There are some financial experts that believe you should not have any credit cards for any reason. I disagree – as long as you know how to use them responsibly. What I mean by that is use them in your spending plan before the purchase, not after and have a game plan of how you are paying them. I have personally had to cut up all of my credit cards and close every single one of them because I had to file bankruptcy (that’s another story for a later time). I spent almost 4 years having ZERO credit cards in my name and it forced me to understand that if I do not have the cash available in my checking account, that I cannot afford to buy it (whether it was jewelry, gifts, clothes or a vacation). Throughout those 4 years I created a better spending habit so that if I were to have a credit card, I’d know what to do so that I wouldn’t be in the same position.

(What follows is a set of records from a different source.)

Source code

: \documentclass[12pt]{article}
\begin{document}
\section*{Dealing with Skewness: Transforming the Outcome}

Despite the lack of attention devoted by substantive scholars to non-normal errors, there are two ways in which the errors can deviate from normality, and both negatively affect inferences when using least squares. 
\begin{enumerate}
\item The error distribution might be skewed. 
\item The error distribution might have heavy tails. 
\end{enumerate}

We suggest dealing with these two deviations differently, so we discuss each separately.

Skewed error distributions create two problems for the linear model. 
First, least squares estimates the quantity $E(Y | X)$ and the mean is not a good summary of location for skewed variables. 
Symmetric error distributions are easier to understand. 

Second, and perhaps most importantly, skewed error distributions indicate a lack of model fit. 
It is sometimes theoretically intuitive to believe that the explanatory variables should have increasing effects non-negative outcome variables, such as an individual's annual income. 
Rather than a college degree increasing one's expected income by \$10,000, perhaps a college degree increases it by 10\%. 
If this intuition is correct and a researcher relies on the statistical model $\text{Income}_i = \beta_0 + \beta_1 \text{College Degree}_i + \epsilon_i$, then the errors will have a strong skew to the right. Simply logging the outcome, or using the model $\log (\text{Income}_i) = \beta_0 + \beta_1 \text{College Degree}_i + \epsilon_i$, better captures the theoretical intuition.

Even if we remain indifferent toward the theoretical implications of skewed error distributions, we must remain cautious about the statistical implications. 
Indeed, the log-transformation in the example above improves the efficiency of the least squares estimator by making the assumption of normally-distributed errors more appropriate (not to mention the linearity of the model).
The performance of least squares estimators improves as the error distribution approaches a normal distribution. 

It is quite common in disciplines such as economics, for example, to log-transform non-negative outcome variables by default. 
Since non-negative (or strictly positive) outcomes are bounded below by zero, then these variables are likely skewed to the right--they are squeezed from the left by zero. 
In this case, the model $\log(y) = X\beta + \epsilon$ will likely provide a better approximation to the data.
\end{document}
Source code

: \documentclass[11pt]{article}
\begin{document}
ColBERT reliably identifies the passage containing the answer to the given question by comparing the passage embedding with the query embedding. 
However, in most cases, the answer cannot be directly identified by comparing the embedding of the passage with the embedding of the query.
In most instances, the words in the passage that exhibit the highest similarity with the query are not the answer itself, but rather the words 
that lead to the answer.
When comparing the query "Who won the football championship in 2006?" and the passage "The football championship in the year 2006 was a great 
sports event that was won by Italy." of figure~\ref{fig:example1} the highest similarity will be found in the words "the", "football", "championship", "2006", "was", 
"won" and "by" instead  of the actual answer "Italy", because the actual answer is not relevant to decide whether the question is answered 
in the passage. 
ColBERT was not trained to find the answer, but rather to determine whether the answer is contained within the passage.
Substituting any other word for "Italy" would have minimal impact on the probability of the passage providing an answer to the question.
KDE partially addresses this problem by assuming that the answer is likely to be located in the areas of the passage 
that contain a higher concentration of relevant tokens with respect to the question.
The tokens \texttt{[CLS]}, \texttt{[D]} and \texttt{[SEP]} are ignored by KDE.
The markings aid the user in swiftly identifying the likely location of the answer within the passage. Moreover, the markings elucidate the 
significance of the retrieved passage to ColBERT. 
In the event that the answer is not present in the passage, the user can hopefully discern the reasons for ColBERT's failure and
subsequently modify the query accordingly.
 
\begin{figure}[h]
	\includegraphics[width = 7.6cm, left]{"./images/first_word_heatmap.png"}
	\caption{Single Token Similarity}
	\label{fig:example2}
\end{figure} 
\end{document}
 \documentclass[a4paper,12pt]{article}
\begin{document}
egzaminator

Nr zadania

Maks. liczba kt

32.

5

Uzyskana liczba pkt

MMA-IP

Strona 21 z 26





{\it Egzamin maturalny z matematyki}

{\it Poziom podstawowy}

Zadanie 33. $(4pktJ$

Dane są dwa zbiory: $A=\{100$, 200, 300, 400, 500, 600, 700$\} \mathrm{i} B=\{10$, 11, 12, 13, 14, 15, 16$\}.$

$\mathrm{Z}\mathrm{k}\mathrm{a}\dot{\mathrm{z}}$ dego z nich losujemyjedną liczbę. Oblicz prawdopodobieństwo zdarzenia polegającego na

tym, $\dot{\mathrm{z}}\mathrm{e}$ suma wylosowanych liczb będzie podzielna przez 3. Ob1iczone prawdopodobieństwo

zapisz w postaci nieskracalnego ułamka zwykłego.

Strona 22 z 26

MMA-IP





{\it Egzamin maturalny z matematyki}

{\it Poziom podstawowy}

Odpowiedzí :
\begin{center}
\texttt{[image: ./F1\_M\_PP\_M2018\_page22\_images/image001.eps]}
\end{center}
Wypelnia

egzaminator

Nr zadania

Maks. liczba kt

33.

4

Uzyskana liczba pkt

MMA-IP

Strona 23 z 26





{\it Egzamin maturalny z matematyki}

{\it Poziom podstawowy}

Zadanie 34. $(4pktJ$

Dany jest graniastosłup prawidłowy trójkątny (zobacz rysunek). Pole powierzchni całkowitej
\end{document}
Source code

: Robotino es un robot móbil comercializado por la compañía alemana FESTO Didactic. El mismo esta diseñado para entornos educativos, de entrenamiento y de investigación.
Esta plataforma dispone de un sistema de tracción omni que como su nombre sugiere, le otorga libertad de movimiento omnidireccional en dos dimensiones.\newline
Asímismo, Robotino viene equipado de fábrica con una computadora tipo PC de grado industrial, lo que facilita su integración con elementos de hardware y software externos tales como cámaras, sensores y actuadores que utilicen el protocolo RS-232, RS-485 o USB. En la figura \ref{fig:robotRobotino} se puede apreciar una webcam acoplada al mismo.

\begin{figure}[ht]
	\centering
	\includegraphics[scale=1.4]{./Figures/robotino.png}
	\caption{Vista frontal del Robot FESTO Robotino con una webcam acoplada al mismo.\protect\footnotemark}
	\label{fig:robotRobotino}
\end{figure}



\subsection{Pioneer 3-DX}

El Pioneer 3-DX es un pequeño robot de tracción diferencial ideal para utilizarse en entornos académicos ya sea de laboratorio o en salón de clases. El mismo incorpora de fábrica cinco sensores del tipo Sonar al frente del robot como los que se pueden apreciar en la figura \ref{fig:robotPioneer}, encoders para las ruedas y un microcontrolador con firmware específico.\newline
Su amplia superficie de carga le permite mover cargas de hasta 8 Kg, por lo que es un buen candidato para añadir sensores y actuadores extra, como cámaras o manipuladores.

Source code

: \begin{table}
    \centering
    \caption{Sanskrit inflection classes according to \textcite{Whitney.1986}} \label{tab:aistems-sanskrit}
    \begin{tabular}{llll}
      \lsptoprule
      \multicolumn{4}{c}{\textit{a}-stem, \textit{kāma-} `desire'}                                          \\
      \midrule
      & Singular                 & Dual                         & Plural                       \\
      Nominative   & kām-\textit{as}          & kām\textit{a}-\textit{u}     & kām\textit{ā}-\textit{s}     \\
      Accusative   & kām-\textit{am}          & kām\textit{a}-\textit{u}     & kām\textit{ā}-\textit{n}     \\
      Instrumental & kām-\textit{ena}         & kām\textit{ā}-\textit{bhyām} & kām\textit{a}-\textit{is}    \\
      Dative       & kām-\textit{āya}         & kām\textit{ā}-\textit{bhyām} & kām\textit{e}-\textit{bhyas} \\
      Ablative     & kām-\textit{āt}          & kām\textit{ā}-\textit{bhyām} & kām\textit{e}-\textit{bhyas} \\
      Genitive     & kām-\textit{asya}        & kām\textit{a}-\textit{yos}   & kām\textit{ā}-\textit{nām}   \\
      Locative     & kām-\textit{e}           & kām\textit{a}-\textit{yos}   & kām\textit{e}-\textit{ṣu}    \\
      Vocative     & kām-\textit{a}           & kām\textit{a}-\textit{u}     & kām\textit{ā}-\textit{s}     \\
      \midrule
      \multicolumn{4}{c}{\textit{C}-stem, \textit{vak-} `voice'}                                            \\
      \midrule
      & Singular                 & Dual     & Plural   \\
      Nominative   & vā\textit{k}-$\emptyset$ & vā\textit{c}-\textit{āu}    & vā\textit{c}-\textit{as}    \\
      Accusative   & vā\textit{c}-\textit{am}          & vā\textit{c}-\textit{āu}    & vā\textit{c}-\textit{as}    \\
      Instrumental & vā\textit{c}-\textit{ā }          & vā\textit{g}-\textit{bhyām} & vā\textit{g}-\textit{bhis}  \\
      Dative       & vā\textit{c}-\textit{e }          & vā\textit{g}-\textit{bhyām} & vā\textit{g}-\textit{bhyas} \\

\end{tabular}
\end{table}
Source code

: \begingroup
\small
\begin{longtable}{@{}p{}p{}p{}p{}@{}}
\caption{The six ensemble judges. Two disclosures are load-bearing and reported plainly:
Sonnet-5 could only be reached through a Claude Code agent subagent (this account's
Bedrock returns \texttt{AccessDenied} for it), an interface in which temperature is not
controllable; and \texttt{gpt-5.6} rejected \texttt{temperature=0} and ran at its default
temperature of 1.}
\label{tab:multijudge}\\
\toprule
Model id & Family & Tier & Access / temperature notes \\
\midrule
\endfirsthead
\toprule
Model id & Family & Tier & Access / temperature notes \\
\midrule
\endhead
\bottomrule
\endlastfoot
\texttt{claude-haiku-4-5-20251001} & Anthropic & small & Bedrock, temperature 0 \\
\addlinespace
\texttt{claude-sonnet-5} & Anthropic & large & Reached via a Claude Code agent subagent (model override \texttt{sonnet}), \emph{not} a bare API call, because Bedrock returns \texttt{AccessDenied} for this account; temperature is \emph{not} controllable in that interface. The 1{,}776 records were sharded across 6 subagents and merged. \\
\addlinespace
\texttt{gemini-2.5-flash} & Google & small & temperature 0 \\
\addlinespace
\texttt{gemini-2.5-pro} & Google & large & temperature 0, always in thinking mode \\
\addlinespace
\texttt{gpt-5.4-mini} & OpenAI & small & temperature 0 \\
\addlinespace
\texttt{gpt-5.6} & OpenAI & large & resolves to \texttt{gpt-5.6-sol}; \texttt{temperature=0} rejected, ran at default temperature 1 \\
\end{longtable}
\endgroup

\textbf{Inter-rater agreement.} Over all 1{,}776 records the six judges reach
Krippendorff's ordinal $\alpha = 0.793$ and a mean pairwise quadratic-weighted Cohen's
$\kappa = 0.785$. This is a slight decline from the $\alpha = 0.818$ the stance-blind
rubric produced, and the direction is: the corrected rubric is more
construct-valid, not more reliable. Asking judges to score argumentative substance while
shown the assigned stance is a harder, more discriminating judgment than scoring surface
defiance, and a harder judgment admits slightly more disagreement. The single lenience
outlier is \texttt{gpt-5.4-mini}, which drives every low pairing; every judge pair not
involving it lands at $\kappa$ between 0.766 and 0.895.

When I met my husband we knew that someday we would want to buy a house. Well, although it’s not impossible, it is very difficult to buy one without credit and in order to build our credit (especially with a bankruptcy now on there), we needed to start with a secured credit card. These were cards that required you to pay up front a deposit, usually equal to the credit limit. So in our case, we had a $300 credit card limit. Over time, these limits can increase and depending on the creditor, you may even receive the $300 deposit back (be sure to read the fine print for any card you sign up for). This was a start for us. We both didn’t have great credit either – and yes, your FICO score is a debt score to see if you can responsibly manage your debt.
Once we had a few of these cards, we put the other person as an authorized user so that it would help both of our credit scores. And we also made sure to not ever have a balance more than 30% (actually now we use 10%, but 30% is still good especially if you’re just starting to build). Then we made sure each card had a purpose: one was for gas, another food, one for the internet bill - all of which was still budgeted for. We paid these off every month all but $5-10 (some weekly to keep them less than the 30%). Why do we keep that little amount? Because depending on when the credit card company reports to the credit bureaus, whatever you balance is at that time is what gets reported. If you happen to show $0 when it’s reported, then it doesn’t look like you use your credit card(s). And as a traveler, it helps to earn miles or cash back for things you’re going to purchase anyway. In fact, we now have a credit card that’s specifically used for our vacations.
So the answer to my initial question is NO! Credit cards are not evil. You just have to learn how to use them properly and understand your purpose for using them. The moment you make that purchase with the thought in mind of “oh, I’ll be getting paid Friday and will pay it back” you need to stop using that card and rebuild that money habit.